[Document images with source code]
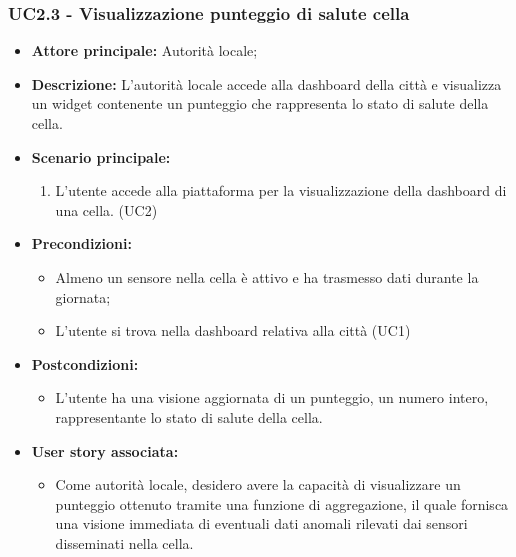 \subsubsection{UC2.3 - Visualizzazione punteggio di salute cella}
\begin{itemize}
    \item \textbf{Attore principale:} Autorità locale;
    \item \textbf{Descrizione:} L'autorità locale accede alla dashboard della città e visualizza un widget contenente un punteggio che rappresenta lo stato di salute della cella.
    \item \textbf{Scenario principale:}
    \begin{enumerate}
      \item L'utente accede alla piattaforma per la visualizzazione della dashboard di una cella. (UC2)
    \end{enumerate}
\item \textbf{Precondizioni:}
    \begin{itemize}
        \item  Almeno un sensore nella cella è attivo e ha trasmesso dati durante la giornata;
        \item L'utente si trova nella dashboard relativa alla città (UC1)
    \end{itemize}
    \item \textbf{Postcondizioni:}
          \begin{itemize}
              \item      L'utente ha una visione aggiornata di un punteggio, un numero intero, rappresentante lo stato di salute della cella.
          \end{itemize}
    \item \textbf{User story associata:}
          \begin{itemize}
              \item Come autorità locale, desidero avere la capacità di visualizzare un punteggio ottenuto tramite una funzione di aggregazione, il quale fornisca una visione immediata di eventuali dati anomali rilevati dai sensori disseminati nella cella.
          \end{itemize}
\end{itemize}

* WHAT IS BEING ASKED *
Repeat the lines above exactly, and keep every picture out.

* RESULT OF THE TASK *
 \subsubsection{UC2.3 - Visualizzazione punteggio di salute cella}
\begin{itemize}
    \item \textbf{Attore principale:} Autorità locale;
    \item \textbf{Descrizione:} L'autorità locale accede alla dashboard della città e visualizza un widget contenente un punteggio che rappresenta lo stato di salute della cella.
    \item \textbf{Scenario principale:}
    \begin{enumerate}
      \item L'utente accede alla piattaforma per la visualizzazione della dashboard di una cella. (UC2)
    \end{enumerate}
\item \textbf{Precondizioni:}
    \begin{itemize}
        \item  Almeno un sensore nella cella è attivo e ha trasmesso dati durante la giornata;
        \item L'utente si trova nella dashboard relativa alla città (UC1)
    \end{itemize}
    \item \textbf{Postcondizioni:}
          \begin{itemize}
              \item      L'utente ha una visione aggiornata di un punteggio, un numero intero, rappresentante lo stato di salute della cella.
          \end{itemize}
    \item \textbf{User story associata:}
          \begin{itemize}
              \item Come autorità locale, desidero avere la capacità di visualizzare un punteggio ottenuto tramite una funzione di aggregazione, il quale fornisca una visione immediata di eventuali dati anomali rilevati dai sensori disseminati nella cella.
          \end{itemize}
\end{itemize}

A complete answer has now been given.